Sign up to take part
Registered users can ask their own questions, contribute to discussions, and be part of the Community!
I am trying to dynamically create SQL that creates N tables in my database and then finally creates a view that concatenates them all together.
I can't show all of the SQL as it is proprietary but I can show the general concept:
create or replace table in mydatabase.myschema.mytable1 as
create or replace table in mydatabase.myschema.mytable2 as
create or replace view in mydatabase.myschema.myview as
select * from mydatabase.myschema.mytable1
select * from mydatabase.myschema.mytable2
select * from mydatabase.myschema.myview;
Here is how I execute the SQL:
It results in this error:
Thank you for your question! So one limitation with exec_recipe_fragment() is that you can only execute one main query. That said, you can always execute as many pre-queries as you want by passing a list of queries to the pre_queries argument (see example below)
Another limitation is that you will need to specify an input dataset for that recipe, even if you don't end up using the data from that dataset.
from dataiku.core.sql import SQLExecutor2 input_dataset = dataiku.Dataset("my_dataset") executor = SQLExecutor2(dataset=input_dataset) create_table_1 = """create or replace table in mydatabase.myschema.mytable1 as <proprietary sql>;""" create_table_2 = """create or replace table in mydatabase.myschema.mytable2 as <proprietary sql>;""" create_table_3 = """create or replace view in mydatabase.myschema.myview as select * from mydatabase.myschema.mytable1 union all select * from mydatabase.myschema.mytable2;""" final_sql = """ SELECT * FROM mydatabase.myschema.myview;""" my_output_dataset = dataiku.Dataset("my_output_dataset") executor.exec_recipe_fragment( my_output_dataset, final_sql, pre_queries=[create_table_1, create_table_2, create_table_3])
The error you saw arose because the my_output_dataset variable was not defined. It needs to be a dataiku.Dataset object.
Hope this helps!
Thanks for clarifying the single SQL statement and showing that I had to create a `Dataset` instance. So if I converted my SQL from using temporary tables to using CTEs would it work?
Back to the current solution path...I do have an input dataset defined which passes in the list of column names I use in my SQL aggregations. This is based on loading a CSV file (more on that in a second).

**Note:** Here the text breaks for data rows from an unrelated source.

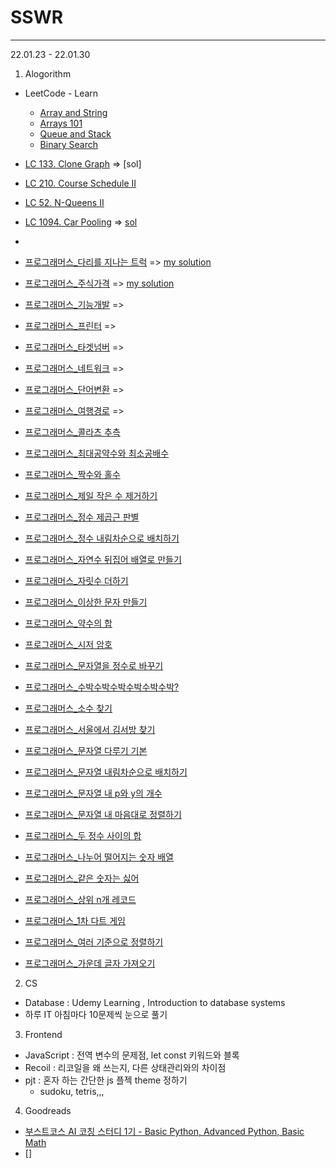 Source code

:# SSWR 

<hr/>
22.01.23 - 22.01.30

1. Alogorithm
- LeetCode - Learn
  - [Array and String](https://leetcode.com/explore/learn/card/array-and-string/)
  - [Arrays 101](https://leetcode.com/explore/learn/card/fun-with-arrays/)
  - [Queue and Stack](https://leetcode.com/explore/learn/card/queue-stack/)
  - [Binary Search](https://leetcode.com/explore/learn/card/binary-search/)



- [LC 133. Clone Graph](https://leetcode.com/problems/clone-graph/) => [sol]
- [LC 210. Course Schedule II](https://leetcode.com/problems/course-schedule-ii/)
- [LC 52. N-Queens II](https://leetcode.com/problems/n-queens-ii/)
- [LC 1094. Car Pooling](https://leetcode.com/problems/car-pooling/) => [sol](https://github.com/Dinoryong/leet-code-challenge/blob/main/1094-car-pooling/1094-car-pooling.py)
- 
- [프로그래머스_다리를 지나는 트럭](https://programmers.co.kr/learn/courses/30/lessons/42583)  => [my solution]()
- [프로그래머스_주식가격](https://programmers.co.kr/learn/courses/30/lessons/42584)  => [my solution]()
- [프로그래머스_기능개발](https://programmers.co.kr/learn/courses/30/lessons/42586) =>
- [프로그래머스_프린터](https://programmers.co.kr/learn/courses/30/lessons/42587) =>
- [프로그래머스_타겟넘버](https://programmers.co.kr/learn/courses/30/lessons/43165) =>
- [프로그래머스_네트워크](https://programmers.co.kr/learn/courses/30/lessons/43162) =>
- [프로그래머스_단어변환](https://programmers.co.kr/learn/courses/30/lessons/43163) =>
- [프로그래머스_여행경로](https://programmers.co.kr/learn/courses/30/lessons/43164) =>
- [프로그래머스_콜라츠 추측]()
- [프로그래머스_최대공약수와 최소공배수](https://programmers.co.kr/learn/courses/30/lessons/12940)
- [프로그래머스_짝수와 홀수]()
- [프로그래머스_제일 작은 수 제거하기](https://programmers.co.kr/learn/courses/30/lessons/12935)
- [프로그래머스_정수 제곱근 판별](https://programmers.co.kr/learn/courses/30/lessons/12934)
- [프로그래머스_정수 내림차순으로 배치하기](https://programmers.co.kr/learn/courses/30/lessons/12933)
- [프로그래머스_자연수 뒤집어 배열로 만들기](https://programmers.co.kr/learn/courses/30/lessons/12932)
- [프로그래머스_자릿수 더하기](https://programmers.co.kr/learn/courses/30/lessons/12931)
- [프로그래머스_이상한 문자 만들기](https://programmers.co.kr/learn/courses/30/lessons/12930)
- [프로그래머스_약수의 합](https://programmers.co.kr/learn/courses/30/lessons/12928)
- [프로그래머스_시저 암호](https://programmers.co.kr/learn/courses/30/lessons/12926)
- [프로그래머스_문자열을 정수로 바꾸기](https://programmers.co.kr/learn/courses/30/lessons/12925)
- [프로그래머스_수박수박수박수박수박수박?](https://programmers.co.kr/learn/courses/30/lessons/12922)
- [프로그래머스_소수 찾기](https://programmers.co.kr/learn/courses/30/lessons/12921)
- [프로그래머스_서울에서 김서방 찾기](https://programmers.co.kr/learn/courses/30/lessons/12919)
- [프로그래머스_문자열 다루기 기본](https://programmers.co.kr/learn/courses/30/lessons/12918)
- [프로그래머스_문자열 내림차순으로 배치하기](https://programmers.co.kr/learn/courses/30/lessons/12917)
- [프로그래머스_문자열 내 p와 y의 개수](https://programmers.co.kr/learn/courses/30/lessons/12916)
- [프로그래머스_문자열 내 마음대로 정렬하기](https://programmers.co.kr/learn/courses/30/lessons/12915)
- [프로그래머스_두 정수 사이의 합](https://programmers.co.kr/learn/courses/30/lessons/12912)
- [프로그래머스_나누어 떨어지는 숫자 배열](https://programmers.co.kr/learn/courses/30/lessons/12910)
- [프로그래머스_같은 숫자는 싫어](https://programmers.co.kr/learn/courses/30/lessons/12906)
- [프로그래머스_상위 n개 레코드](https://programmers.co.kr/learn/courses/30/lessons/59405)
- [프로그래머스_1차 다트 게임](https://programmers.co.kr/learn/courses/30/lessons/17682)
- [프로그래머스_여러 기준으로 정렬하기](https://programmers.co.kr/learn/courses/30/lessons/59404)
- [프로그래머스_가운데 글자 가져오기](https://programmers.co.kr/learn/courses/30/lessons/12903)



2. CS 
- Database : Udemy Learning , Introduction to database systems 
- 하루 IT 아침마다 10문제씩 눈으로 풀기



3. Frontend
- JavaScript : 전역 변수의 문제점, let const 키워드와 블록
- Recoil : 리코일을 왜 쓰는지, 다른 상태관리와의 차이점
- pjt : 혼자 하는 간단한 js 플젝 theme 정하기 
  - sudoku, tetris,,,




4. Goodreads
- [부스트코스 AI 코칭 스터디 1기 - Basic Python, Advanced Python, Basic Math](https://github.com/Dinoryong/Goodreads/tree/main/2022/%EB%B6%80%EC%8A%A4%ED%8A%B8%EC%BD%94%EC%8A%A4%20AI%20%EC%BD%94%EC%B9%AD%20%EC%8A%A4%ED%84%B0%EB%94%94%201%EA%B8%B0)
- []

yield_agg_by_fields = dataiku.Dataset("yield_agg_by_fields") yield_agg_by_fields_df = yield_agg_by_fields.get_dataframe()
So I stitched up your solution and get this error:
Why does dataiku care if how my input dataset is created if dataiku is converting it to a pandas dataframe?
Anyway, I switched to using a SQL dataset for my input query and then got this message:
I realized I was setting the role and the warehouse as separate SQL statements with the SQL passed so I removed those and then got an error that the temporary table I created does not exist. This is likely due to how dataiku executes the SQL in different sessions. So I converted all of my table creation to permanent tables and it worked!
So DSS throws an error about the input dataset not being a SQL table because when executing the exec_recipe_fragment, DSS runs checks on the input dataset and require that the input dataset be a SQL table. This is true even if you don't use the dataset in your script. If that's an issue, you can use the query_to_df() method as @Marlan rightly pointed out - you won't need to specify an input dataset. On the downside, you will need to handle the drop/creation of the output table.
Regarding CTE, yes you can use them in any query. Here is an example of CTE usage in the query_to_df() function (I'm using PostgreSQL). Note that you don't need to have an output dataiku.Dataset() instance in your code
from dataiku.core.sql import SQLExecutor2 executor = SQLExecutor2(connection="my_connection_name") pre_query = """ DROP TABLE IF EXISTS "my_output_table"; """ main_query = """ CREATE TABLE "my_output_table" AS WITH "CTE1" as (<proprietary sql>), "CTE2" as (<proprietary sql>), "CTE3" as (SELECT * FROM "CTE1" UNION ALL SELECT * FROM "CTE2") SELECT * FROM CTE3; """ executor.query_to_df( main_query, pre_queries=[pre_query], post_queries=['COMMIT'])
Hope this helps!
I know @Jean-Yves already provided a solution for you.
Just wanted to also mention that I typically use the query_to_df method to execute database operations as it is more flexible (e.g., no need to specify an input dataset). I believe that the main query is optional as well but in many cases I specify a main query that returns some information about the operations I just executed (e.g., a row count or something like that).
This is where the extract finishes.